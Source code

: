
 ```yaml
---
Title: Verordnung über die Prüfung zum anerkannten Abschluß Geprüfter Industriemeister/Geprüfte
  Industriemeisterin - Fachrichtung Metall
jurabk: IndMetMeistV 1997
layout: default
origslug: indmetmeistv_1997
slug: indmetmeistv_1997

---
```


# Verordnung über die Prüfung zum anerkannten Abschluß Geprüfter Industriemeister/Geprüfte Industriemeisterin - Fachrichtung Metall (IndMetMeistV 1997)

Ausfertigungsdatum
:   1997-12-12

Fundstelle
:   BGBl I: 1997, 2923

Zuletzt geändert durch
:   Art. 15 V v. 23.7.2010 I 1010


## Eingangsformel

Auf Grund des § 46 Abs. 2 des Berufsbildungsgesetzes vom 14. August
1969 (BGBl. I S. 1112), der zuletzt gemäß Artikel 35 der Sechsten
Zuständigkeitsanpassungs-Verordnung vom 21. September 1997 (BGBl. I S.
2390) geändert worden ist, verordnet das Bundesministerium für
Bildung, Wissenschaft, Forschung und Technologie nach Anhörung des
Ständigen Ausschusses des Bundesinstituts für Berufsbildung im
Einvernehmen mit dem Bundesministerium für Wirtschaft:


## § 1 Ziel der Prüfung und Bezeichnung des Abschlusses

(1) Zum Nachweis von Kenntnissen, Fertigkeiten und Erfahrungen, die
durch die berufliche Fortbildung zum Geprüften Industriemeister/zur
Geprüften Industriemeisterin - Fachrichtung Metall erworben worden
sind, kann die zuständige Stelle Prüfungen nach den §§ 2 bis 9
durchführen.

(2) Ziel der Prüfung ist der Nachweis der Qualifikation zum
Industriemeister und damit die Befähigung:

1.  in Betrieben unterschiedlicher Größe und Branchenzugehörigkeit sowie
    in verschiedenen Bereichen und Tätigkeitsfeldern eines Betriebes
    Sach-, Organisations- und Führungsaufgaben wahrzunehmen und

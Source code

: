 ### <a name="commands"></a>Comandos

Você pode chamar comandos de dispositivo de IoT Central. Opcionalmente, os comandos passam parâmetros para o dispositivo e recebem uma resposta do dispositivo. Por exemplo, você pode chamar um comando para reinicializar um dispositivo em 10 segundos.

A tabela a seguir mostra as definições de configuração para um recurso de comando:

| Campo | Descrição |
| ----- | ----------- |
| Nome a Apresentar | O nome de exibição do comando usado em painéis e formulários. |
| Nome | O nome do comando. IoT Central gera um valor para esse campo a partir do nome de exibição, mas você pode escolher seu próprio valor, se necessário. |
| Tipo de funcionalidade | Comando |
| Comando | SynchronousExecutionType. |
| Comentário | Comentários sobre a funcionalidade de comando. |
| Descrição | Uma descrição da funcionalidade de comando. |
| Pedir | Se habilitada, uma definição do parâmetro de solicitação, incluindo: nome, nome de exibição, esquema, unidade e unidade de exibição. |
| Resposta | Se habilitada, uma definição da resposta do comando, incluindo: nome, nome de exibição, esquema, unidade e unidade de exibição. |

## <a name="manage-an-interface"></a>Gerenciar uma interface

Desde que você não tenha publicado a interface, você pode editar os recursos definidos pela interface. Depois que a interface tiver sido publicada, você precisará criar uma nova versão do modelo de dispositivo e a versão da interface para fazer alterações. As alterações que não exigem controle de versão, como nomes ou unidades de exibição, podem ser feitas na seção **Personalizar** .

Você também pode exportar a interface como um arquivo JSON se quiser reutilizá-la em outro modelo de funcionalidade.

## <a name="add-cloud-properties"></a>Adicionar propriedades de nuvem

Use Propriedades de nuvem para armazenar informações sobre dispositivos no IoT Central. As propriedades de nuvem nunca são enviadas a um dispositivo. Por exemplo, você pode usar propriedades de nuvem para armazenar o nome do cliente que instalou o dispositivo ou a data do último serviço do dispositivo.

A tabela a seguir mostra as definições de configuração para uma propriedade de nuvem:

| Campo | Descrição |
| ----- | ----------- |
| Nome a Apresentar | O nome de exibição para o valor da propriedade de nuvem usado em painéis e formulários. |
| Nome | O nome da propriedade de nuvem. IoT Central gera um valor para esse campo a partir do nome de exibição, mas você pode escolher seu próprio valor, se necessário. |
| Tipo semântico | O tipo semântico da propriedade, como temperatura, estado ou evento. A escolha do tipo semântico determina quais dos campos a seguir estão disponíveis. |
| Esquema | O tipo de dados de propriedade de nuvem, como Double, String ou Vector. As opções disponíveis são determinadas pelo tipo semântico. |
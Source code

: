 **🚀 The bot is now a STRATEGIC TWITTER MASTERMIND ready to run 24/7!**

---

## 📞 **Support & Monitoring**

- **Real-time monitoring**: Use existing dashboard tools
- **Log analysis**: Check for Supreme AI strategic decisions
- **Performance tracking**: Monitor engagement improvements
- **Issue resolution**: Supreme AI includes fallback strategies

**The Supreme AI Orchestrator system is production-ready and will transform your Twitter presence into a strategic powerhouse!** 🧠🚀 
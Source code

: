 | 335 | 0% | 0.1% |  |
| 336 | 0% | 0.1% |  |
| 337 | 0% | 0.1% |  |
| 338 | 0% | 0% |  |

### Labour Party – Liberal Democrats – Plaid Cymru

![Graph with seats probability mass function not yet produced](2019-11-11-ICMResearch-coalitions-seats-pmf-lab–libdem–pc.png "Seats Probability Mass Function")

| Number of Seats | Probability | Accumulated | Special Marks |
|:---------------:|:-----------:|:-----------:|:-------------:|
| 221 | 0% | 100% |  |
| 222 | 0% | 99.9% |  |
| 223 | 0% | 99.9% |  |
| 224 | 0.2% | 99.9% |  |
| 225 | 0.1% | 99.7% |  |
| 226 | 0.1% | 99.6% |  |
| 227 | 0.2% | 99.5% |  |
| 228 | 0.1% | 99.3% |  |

───

◆ **PROBLEM STATEMENT**
All that belongs in the answer is an exact copy of the lines from the start of the records above through the line with "comando usado em painéis e formulários. |".

◆ **OUTPUT**
Source code

:
 ```yaml
---
Title: Verordnung über die Prüfung zum anerkannten Abschluß Geprüfter Industriemeister/Geprüfte
  Industriemeisterin - Fachrichtung Metall
jurabk: IndMetMeistV 1997
layout: default
origslug: indmetmeistv_1997
slug: indmetmeistv_1997

---
```


# Verordnung über die Prüfung zum anerkannten Abschluß Geprüfter Industriemeister/Geprüfte Industriemeisterin - Fachrichtung Metall (IndMetMeistV 1997)

Ausfertigungsdatum
:   1997-12-12

Fundstelle
:   BGBl I: 1997, 2923

Zuletzt geändert durch
:   Art. 15 V v. 23.7.2010 I 1010


## Eingangsformel

Auf Grund des § 46 Abs. 2 des Berufsbildungsgesetzes vom 14. August
1969 (BGBl. I S. 1112), der zuletzt gemäß Artikel 35 der Sechsten
Zuständigkeitsanpassungs-Verordnung vom 21. September 1997 (BGBl. I S.
2390) geändert worden ist, verordnet das Bundesministerium für
Bildung, Wissenschaft, Forschung und Technologie nach Anhörung des
Ständigen Ausschusses des Bundesinstituts für Berufsbildung im
Einvernehmen mit dem Bundesministerium für Wirtschaft:


## § 1 Ziel der Prüfung und Bezeichnung des Abschlusses

(1) Zum Nachweis von Kenntnissen, Fertigkeiten und Erfahrungen, die
durch die berufliche Fortbildung zum Geprüften Industriemeister/zur
Geprüften Industriemeisterin - Fachrichtung Metall erworben worden
sind, kann die zuständige Stelle Prüfungen nach den §§ 2 bis 9
durchführen.

(2) Ziel der Prüfung ist der Nachweis der Qualifikation zum
Industriemeister und damit die Befähigung:

1.  in Betrieben unterschiedlicher Größe und Branchenzugehörigkeit sowie
    in verschiedenen Bereichen und Tätigkeitsfeldern eines Betriebes
    Sach-, Organisations- und Führungsaufgaben wahrzunehmen und

Source code

: ### <a name="commands"></a>Comandos

Você pode chamar comandos de dispositivo de IoT Central. Opcionalmente, os comandos passam parâmetros para o dispositivo e recebem uma resposta do dispositivo. Por exemplo, você pode chamar um comando para reinicializar um dispositivo em 10 segundos.

A tabela a seguir mostra as definições de configuração para um recurso de comando:

| Campo | Descrição |
| ----- | ----------- |
| Nome a Apresentar | O nome de exibição do comando usado em painéis e formulários. |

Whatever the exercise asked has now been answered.